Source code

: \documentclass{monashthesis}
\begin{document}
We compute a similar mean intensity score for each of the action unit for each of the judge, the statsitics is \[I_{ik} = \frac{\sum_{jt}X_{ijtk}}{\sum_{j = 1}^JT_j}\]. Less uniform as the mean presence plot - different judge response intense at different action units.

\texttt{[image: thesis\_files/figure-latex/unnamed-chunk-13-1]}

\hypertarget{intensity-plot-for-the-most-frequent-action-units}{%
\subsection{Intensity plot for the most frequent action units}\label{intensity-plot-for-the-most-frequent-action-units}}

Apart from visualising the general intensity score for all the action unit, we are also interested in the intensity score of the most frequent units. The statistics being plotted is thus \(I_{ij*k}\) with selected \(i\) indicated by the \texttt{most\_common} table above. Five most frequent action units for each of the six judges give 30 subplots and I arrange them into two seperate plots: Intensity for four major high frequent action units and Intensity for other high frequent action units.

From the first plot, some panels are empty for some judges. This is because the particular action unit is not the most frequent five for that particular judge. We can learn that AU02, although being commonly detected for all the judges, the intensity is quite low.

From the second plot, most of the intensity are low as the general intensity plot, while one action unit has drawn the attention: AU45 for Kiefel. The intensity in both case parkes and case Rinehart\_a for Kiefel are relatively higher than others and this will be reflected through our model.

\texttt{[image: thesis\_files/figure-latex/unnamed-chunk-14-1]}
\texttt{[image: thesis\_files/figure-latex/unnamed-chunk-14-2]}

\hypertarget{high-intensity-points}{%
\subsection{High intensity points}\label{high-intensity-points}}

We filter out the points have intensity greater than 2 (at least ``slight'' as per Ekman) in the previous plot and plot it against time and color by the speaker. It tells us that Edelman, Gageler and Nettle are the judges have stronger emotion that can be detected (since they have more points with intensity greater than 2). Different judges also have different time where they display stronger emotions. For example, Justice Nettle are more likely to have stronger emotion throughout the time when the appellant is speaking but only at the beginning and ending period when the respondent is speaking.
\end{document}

════════════════════

**Exercise requirements**
From the first line of the data above to the line holding "plot for the", reproduce each line exactly; emit no other lines.

**Answer section**
Source code

: \documentclass{monashthesis}
\begin{document}
We compute a similar mean intensity score for each of the action unit for each of the judge, the statsitics is \[I_{ik} = \frac{\sum_{jt}X_{ijtk}}{\sum_{j = 1}^JT_j}\]. Less uniform as the mean presence plot - different judge response intense at different action units.

\texttt{[image: thesis\_files/figure-latex/unnamed-chunk-13-1]}

\hypertarget{intensity-plot-for-the-most-frequent-action-units}{%
\subsection{Intensity plot for the most frequent action units}\label{intensity-plot-for-the-most-frequent-action-units}}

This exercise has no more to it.